Transformer-VAE-for-Program-Synthesis

Motivation

Since releasing a Transformer Variational Autoencoder (T5-VAE) I have been looking into using it as a tool for reasoning.

I think learning compressed latent spaces is the only form of abstraction deep learning systems are capable of. I think reasoning using these latent codes will be key for future systems.

{% include info.html text=“T5-VAE reproduces sequences while compressing them into latent vectors with values between -1 and 1. Continuity between latent vectors is ensured, resulting in a semanticly organised space of sequences with each training sample corresponding to a position.” type=“primary” %}

Program synthesis involves creating a program to satisfy some input and output examples. To search efficiently intermediate programs need to be evaluated so only relevent areas are searched. This often involves scoring intermediate programs based on how close the output is to the correct one. The search space is then constrained to programs that increase said score.

If the programs were represented by positions in latent space and a deep learning model predicted the output state, we would have a loss (against the target output) to evaluate the program effectiveness and use Bayesian Optimisation to search the space.

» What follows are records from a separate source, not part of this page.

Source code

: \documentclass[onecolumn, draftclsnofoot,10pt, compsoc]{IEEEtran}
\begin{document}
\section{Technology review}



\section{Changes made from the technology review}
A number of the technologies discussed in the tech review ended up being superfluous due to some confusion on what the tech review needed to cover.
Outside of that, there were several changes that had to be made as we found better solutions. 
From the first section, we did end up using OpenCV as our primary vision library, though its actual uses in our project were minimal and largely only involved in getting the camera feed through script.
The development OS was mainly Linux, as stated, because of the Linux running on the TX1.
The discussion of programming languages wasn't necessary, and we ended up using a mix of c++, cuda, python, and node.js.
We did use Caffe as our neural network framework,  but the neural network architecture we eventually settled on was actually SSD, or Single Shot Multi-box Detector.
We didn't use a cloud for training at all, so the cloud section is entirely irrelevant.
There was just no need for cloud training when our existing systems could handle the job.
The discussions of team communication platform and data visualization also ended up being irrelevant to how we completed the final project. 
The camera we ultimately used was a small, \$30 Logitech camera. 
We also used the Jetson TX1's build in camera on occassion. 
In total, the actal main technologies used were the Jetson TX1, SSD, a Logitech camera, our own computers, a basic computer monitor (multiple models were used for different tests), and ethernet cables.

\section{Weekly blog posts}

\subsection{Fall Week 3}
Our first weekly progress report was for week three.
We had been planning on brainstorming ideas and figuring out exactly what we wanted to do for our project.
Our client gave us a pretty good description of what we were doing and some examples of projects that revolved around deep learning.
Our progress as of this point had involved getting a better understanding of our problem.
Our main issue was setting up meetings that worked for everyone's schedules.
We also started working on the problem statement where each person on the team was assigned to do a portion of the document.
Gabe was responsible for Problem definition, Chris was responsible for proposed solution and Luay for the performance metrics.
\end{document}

To do this I’m developing a Python interpreter which uses T5-VAE’s to represent code and state named “Latent Executor”. Its currently in development but I’m excited to share what I’ve learnt so far.

Architecture

The idea is to learn a semanticly organised map of code and state just by looking at tokens. This means the model should learn to organise programing concepts making the resulting space easier to search!

To do This T5-VAEs are trained to represent code and state. Their resulting encodings are concatenated and given to what I’m calling an executor which is a T5-encoder which maps the (state + code) encoding into the resulting state. This is then passed to the state autoencoder again to be decoded into the resulting state.

Initial Tests

The first test for this model was to learn to find the missing value in simple sums. These were in the form 12+?=23 or 10+?=5.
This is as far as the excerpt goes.